(Stored data entries)
####################

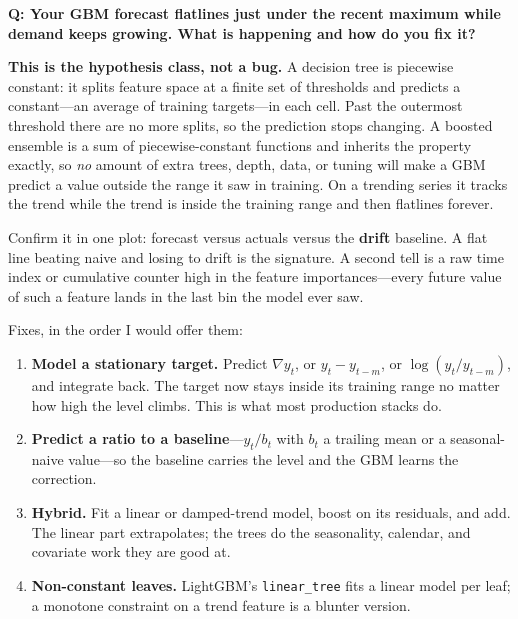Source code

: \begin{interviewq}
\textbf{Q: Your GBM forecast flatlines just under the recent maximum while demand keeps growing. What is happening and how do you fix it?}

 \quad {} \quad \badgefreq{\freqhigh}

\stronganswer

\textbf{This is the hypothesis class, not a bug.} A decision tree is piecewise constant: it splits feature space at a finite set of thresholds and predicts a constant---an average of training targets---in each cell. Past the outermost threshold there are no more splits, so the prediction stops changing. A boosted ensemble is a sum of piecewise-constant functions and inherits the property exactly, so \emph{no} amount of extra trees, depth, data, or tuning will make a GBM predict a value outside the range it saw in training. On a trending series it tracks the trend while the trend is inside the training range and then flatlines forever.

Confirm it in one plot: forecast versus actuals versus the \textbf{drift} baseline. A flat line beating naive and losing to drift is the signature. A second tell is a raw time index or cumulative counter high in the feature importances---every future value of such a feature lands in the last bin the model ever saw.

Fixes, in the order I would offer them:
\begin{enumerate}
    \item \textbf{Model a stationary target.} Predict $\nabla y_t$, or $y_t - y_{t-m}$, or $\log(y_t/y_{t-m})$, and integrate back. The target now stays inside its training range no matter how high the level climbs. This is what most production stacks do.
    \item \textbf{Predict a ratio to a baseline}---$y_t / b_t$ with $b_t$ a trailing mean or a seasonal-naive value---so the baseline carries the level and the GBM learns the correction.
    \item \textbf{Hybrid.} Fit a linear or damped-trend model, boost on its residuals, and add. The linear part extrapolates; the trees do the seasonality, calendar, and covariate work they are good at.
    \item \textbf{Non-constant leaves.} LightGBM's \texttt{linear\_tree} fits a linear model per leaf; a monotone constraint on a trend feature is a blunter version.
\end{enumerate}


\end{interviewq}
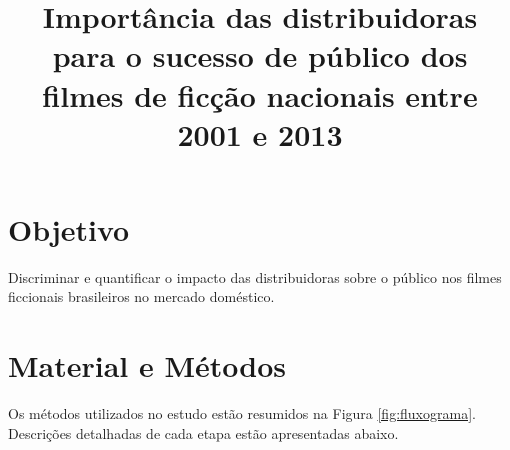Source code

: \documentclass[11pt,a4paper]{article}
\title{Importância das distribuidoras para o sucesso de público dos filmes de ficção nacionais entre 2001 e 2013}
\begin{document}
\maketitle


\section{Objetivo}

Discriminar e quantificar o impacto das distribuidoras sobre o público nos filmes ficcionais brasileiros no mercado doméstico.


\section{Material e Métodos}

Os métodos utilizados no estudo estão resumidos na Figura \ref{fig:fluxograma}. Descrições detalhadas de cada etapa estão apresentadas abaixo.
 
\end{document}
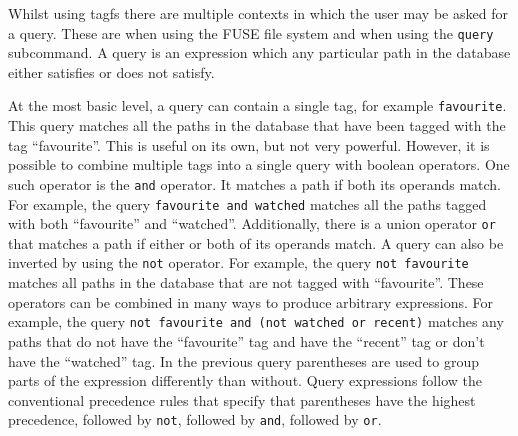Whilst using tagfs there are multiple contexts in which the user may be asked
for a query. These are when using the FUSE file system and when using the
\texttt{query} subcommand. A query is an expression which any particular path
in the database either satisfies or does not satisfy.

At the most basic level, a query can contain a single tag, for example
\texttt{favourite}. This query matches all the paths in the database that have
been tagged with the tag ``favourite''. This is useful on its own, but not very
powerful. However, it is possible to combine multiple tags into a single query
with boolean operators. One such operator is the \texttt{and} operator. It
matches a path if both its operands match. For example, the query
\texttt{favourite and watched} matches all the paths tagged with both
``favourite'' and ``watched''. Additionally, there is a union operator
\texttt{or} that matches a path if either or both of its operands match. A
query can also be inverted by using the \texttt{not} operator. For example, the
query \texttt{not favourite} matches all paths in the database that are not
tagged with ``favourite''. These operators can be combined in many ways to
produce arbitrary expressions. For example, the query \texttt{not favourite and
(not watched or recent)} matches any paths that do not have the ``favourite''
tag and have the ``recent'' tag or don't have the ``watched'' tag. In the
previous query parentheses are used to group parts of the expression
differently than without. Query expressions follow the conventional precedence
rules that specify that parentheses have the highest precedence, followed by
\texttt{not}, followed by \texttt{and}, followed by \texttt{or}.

####################

Only the pictures are to be left out; write out all the other data exactly.

Source code

: \begin{interviewq}
\textbf{Q: Your GBM forecast flatlines just under the recent maximum while demand keeps growing. What is happening and how do you fix it?}

 \quad {} \quad \badgefreq{\freqhigh}

\stronganswer

\textbf{This is the hypothesis class, not a bug.} A decision tree is piecewise constant: it splits feature space at a finite set of thresholds and predicts a constant---an average of training targets---in each cell. Past the outermost threshold there are no more splits, so the prediction stops changing. A boosted ensemble is a sum of piecewise-constant functions and inherits the property exactly, so \emph{no} amount of extra trees, depth, data, or tuning will make a GBM predict a value outside the range it saw in training. On a trending series it tracks the trend while the trend is inside the training range and then flatlines forever.

Confirm it in one plot: forecast versus actuals versus the \textbf{drift} baseline. A flat line beating naive and losing to drift is the signature. A second tell is a raw time index or cumulative counter high in the feature importances---every future value of such a feature lands in the last bin the model ever saw.

Fixes, in the order I would offer them:
\begin{enumerate}
    \item \textbf{Model a stationary target.} Predict $\nabla y_t$, or $y_t - y_{t-m}$, or $\log(y_t/y_{t-m})$, and integrate back. The target now stays inside its training range no matter how high the level climbs. This is what most production stacks do.
    \item \textbf{Predict a ratio to a baseline}---$y_t / b_t$ with $b_t$ a trailing mean or a seasonal-naive value---so the baseline carries the level and the GBM learns the correction.
    \item \textbf{Hybrid.} Fit a linear or damped-trend model, boost on its residuals, and add. The linear part extrapolates; the trees do the seasonality, calendar, and covariate work they are good at.
    \item \textbf{Non-constant leaves.} LightGBM's \texttt{linear\_tree} fits a linear model per leaf; a monotone constraint on a trend feature is a blunter version.
\end{enumerate}


\end{interviewq}
Source code

: \documentclass[11pt,a4paper]{article}
\title{Importância das distribuidoras para o sucesso de público dos filmes de ficção nacionais entre 2001 e 2013}
\begin{document}
\maketitle


\section{Objetivo}

Discriminar e quantificar o impacto das distribuidoras sobre o público nos filmes ficcionais brasileiros no mercado doméstico.


\section{Material e Métodos}

Os métodos utilizados no estudo estão resumidos na Figura \ref{fig:fluxograma}. Descrições detalhadas de cada etapa estão apresentadas abaixo.
 
\end{document}
Whilst using tagfs there are multiple contexts in which the user may be asked
for a query. These are when using the FUSE file system and when using the
\texttt{query} subcommand. A query is an expression which any particular path
in the database either satisfies or does not satisfy.

At the most basic level, a query can contain a single tag, for example
\texttt{favourite}. This query matches all the paths in the database that have
been tagged with the tag ``favourite''. This is useful on its own, but not very
powerful. However, it is possible to combine multiple tags into a single query
with boolean operators. One such operator is the \texttt{and} operator. It
matches a path if both its operands match. For example, the query
\texttt{favourite and watched} matches all the paths tagged with both
``favourite'' and ``watched''. Additionally, there is a union operator
\texttt{or} that matches a path if either or both of its operands match. A
query can also be inverted by using the \texttt{not} operator. For example, the
query \texttt{not favourite} matches all paths in the database that are not
tagged with ``favourite''. These operators can be combined in many ways to
produce arbitrary expressions. For example, the query \texttt{not favourite and
(not watched or recent)} matches any paths that do not have the ``favourite''
tag and have the ``recent'' tag or don't have the ``watched'' tag. In the
previous query parentheses are used to group parts of the expression
differently than without. Query expressions follow the conventional precedence
rules that specify that parentheses have the highest precedence, followed by
\texttt{not}, followed by \texttt{and}, followed by \texttt{or}.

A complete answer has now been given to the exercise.